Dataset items
+--

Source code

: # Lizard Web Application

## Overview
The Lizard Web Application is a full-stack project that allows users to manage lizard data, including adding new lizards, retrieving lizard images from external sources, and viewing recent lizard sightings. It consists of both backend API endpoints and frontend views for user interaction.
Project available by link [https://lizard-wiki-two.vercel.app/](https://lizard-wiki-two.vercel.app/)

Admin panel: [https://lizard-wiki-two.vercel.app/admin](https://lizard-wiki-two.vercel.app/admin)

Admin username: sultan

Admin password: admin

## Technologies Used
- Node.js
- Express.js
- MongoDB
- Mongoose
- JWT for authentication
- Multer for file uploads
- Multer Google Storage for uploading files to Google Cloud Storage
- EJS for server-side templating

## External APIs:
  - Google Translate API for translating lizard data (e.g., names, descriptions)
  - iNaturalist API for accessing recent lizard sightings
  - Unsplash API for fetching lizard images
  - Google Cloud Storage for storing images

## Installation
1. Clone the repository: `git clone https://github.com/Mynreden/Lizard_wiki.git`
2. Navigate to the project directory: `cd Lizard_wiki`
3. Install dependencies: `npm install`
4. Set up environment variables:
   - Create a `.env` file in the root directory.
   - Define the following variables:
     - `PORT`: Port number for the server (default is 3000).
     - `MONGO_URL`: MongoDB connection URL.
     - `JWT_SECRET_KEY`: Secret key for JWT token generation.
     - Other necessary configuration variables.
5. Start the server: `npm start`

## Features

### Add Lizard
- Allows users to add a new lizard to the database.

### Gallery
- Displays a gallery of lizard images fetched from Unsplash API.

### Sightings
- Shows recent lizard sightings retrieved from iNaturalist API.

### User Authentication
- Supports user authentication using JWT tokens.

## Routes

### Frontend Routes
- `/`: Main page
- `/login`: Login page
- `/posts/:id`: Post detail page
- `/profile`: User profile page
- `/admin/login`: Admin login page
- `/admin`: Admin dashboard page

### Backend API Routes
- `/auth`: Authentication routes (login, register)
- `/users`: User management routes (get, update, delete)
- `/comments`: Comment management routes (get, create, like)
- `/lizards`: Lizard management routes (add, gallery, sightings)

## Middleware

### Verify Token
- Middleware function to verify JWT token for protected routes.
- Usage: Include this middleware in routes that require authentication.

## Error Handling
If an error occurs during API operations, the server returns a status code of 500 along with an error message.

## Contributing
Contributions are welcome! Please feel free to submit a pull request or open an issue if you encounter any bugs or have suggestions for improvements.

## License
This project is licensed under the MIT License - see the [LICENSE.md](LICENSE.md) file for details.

+--

* [Exercise directions] Repeat exactly the lines above from the one with "- Allows users" up to and including the one with "- Middleware function". No other line belongs in the reply.

* [Result of this task]
- Allows users to add a new lizard to the database.

### Gallery
- Displays a gallery of lizard images fetched from Unsplash API.

### Sightings
- Shows recent lizard sightings retrieved from iNaturalist API.

### User Authentication
- Supports user authentication using JWT tokens.

## Routes

### Frontend Routes
- `/`: Main page
- `/login`: Login page
- `/posts/:id`: Post detail page
- `/profile`: User profile page
- `/admin/login`: Admin login page
- `/admin`: Admin dashboard page

### Backend API Routes
- `/auth`: Authentication routes (login, register)
- `/users`: User management routes (get, update, delete)
- `/comments`: Comment management routes (get, create, like)
- `/lizards`: Lizard management routes (add, gallery, sightings)

## Middleware

### Verify Token
- Middleware function to verify JWT token for protected routes.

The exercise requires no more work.